125,Impact of Advanced Synoptics and Simplified Ch...
38,"Tensorflow-serving: Flexible, high-performance..."
70,On challenges in machine learning model manage...
111,Perceive your users in depth: Learning univers...
42,Innovative devops for artificial intelligence
162,Extending reference architecture of big data s...
171,Scaling Machine Learning as a Service
259,Toward human-in-the-loop collaboration between...
267,Towards classes of architectural dependability...


In [None]:
titles = df_titles['Title'].tolist()

# List to store the data of the papers
papers_data = []

# Counter to limit requests
counter = 0

# Iterate over the titles and fetch the data from the Semantic Scholar API
for title in titles:
    sem_scholar_url = f"https://api.semanticscholar.org/graph/v1/paper/search?query={title}&fields=title,authors,year,venue,abstract,citationCount"
    
    response = requests.get(sem_scholar_url)
    
    if response.status_code == 200:
        data = response.json()
        
        if data.get("data"):
            first_paper = data["data"][0]
            
            paper_title = first_paper.get("title") or "Title not available"
            authors = ", ".join([author["name"] for author in first_paper.get("authors", [])]) or "No author available"
            year_of_publication = first_paper.get("year") or "Year not available"
            publication_venue = first_paper.get("venue") or "Publication venue not available"
            full_abstract = first_paper.get("abstract") or "Abstract not available"
            citation_count = first_paper.get("citationCount", 0)

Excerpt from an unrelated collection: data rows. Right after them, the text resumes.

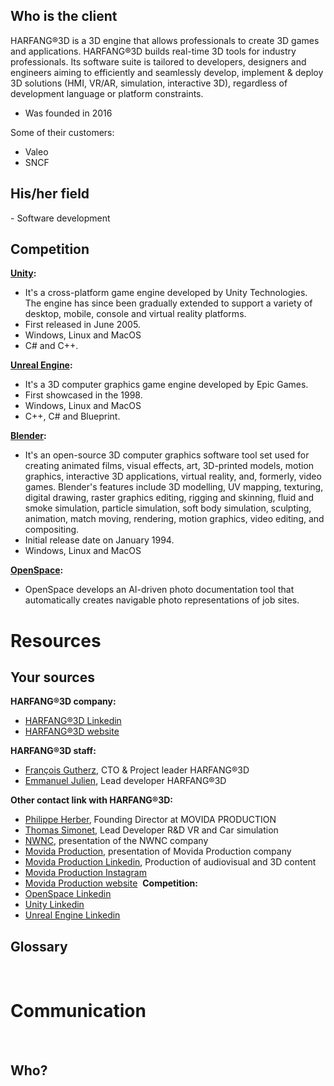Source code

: 
## Who is the client
<!-- write down here your research on who is the client, his priorities, his specificities, etc -->
​HARFANG®3D is a 3D engine that allows professionals to create 3D games and applications. HARFANG®3D builds real-time 3D tools for industry professionals. Its software suite is tailored to developers, designers and engineers aiming to efficiently and seamlessly develop, implement & deploy 3D solutions (HMI, VR/AR, simulation, interactive 3D), regardless of development language or platform constraints.
- Was founded in 2016

Some of their customers:
- Valeo
- SNCF
​
## His/her field
​- Software development
​
## Competition
**[Unity](https://unity.com/):**
- It's a cross-platform game engine developed by Unity Technologies. The engine has since been gradually extended to support a variety of desktop, mobile, console and virtual reality platforms.
- First released in June 2005.
- Windows, Linux and MacOS
- C# and C++.

**[Unreal Engine](https://www.unrealengine.com/en-US/):**
- It's a 3D computer graphics game engine developed by Epic Games. 
- First showcased in the 1998.
- Windows, Linux and MacOS
- C++, C# and Blueprint.

**[Blender](https://www.blender.org/):**
- It's an open-source 3D computer graphics software tool set used for creating animated films, visual effects, art, 3D-printed models, motion graphics, interactive 3D applications, virtual reality, and, formerly, video games. Blender's features include 3D modelling, UV mapping, texturing, digital drawing, raster graphics editing, rigging and skinning, fluid and smoke simulation, particle simulation, soft body simulation, sculpting, animation, match moving, rendering, motion graphics, video editing, and compositing.
- Initial release date on January 1994.
- Windows, Linux and MacOS

**[OpenSpace](https://www.openspace.ai/):**
- OpenSpace develops an AI-driven photo documentation tool that automatically creates navigable photo representations of job sites.

# Resources
## Your sources
<!-- think also of sources to follow (people and keywords on Linkedin for example, a specialized blog or news outlet) -->
**​HARFANG®3D company:**
- [​HARFANG®3D Linkedin](https://www.linkedin.com/company/harfang3d/)
- [​HARFANG®3D website](https://www.harfang3d.com/en_US/)

**​HARFANG®3D staff:**
- [François Gutherz](https://www.linkedin.com/in/astrofra/), CTO & Project leader HARFANG®3D
- [Emmanuel Julien](https://www.linkedin.com/in/ejulien/), Lead developer HARFANG®3D

**Other contact link with ​HARFANG®3D:**
- [Philippe Herber](https://www.linkedin.com/in/philippe-herber-9787929/), Founding Director at MOVIDA PRODUCTION
- [Thomas Simonet](https://www.linkedin.com/in/thomas-simonnet-39968480/), Lead Developer R&D VR and Car simulation
- [NWNC](https://www.societe.com/societe/nwnc-890866486.html), presentation of the NWNC company
- [Movida Production](https://www.societe.com/societe/movida-production-398868109.html), presentation of Movida Production company
- [Movida Production Linkedin](https://www.linkedin.com/company/movida-production/), Production of audiovisual and 3D content
- [Movida Production Instagram](https://www.instagram.com/movidaprod/)
- [Movida Production website](https://www.movida-prod.com/en/)
​
**Competition:**
- [OpenSpace Linkedin](https://www.linkedin.com/company/openspace.ai/)
- [Unity Linkedin](https://www.linkedin.com/company/unity/)
- [Unreal Engine Linkedin](https://www.linkedin.com/showcase/unreal-engine-for-design-visualization/)

## Glossary
<!-- write down all the words specific to the client's field, or the products your creating for the client (or both) with a short definition -->
​
​
# Communication
​
## Who?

            papers_data.append({
                "Paper title": paper_title,
                "Authors": authors,
                "Year of publication": year_of_publication,
                "Where it was published": publication_venue,
                "Full abstract": full_abstract,
                "Amount of citations": citation_count
            })
            counter += 1

            # Add a short random pause between requests
            time.sleep(random.uniform(3, 10))

            # Longer pause every 20 requests
            if counter % 20 == 0:
                print("Waiting for 120 seconds to prevent blocking...")
                time.sleep(120)
            continue
            
    elif response.status_code == 429:
        print("Rate limit reached. Process terminated due to too many requests.")
        break  # Exit the loop if rate limit is reached
    else:
        print(f"Error when fetching: {title}, Status Code: {response.status_code}")

# The stored data in a DataFrame, if process completes successfully
df_papers = pd.DataFrame(papers_data)
df_papers.head()

df_papers.to_csv('./Data/dea03_exercise1_web_scraping_results', index=False)

Waiting for 120 seconds to prevent blocking...
Waiting for 120 seconds to prevent blocking...
Waiting for 120 seconds to prevent blocking...
Waiting for 120 seconds to prevent blocking...
Waiting for 120 seconds to prevent blocking...
Waiting for 120 seconds to prevent blocking...
Waiting for 120 seconds to prevent blocking...
Waiting for 120 seconds to prevent blocking...
Waiting for 120 seconds to prevent blocking...
Waiting for 120 seconds to prevent blocking...
Waiting for 120 seconds to prevent blocking...
Waiting for 120 seconds to prevent blocking...
Waiting for 120 seconds to prevent blocking...
Waiting for 120 seconds to prevent blocking...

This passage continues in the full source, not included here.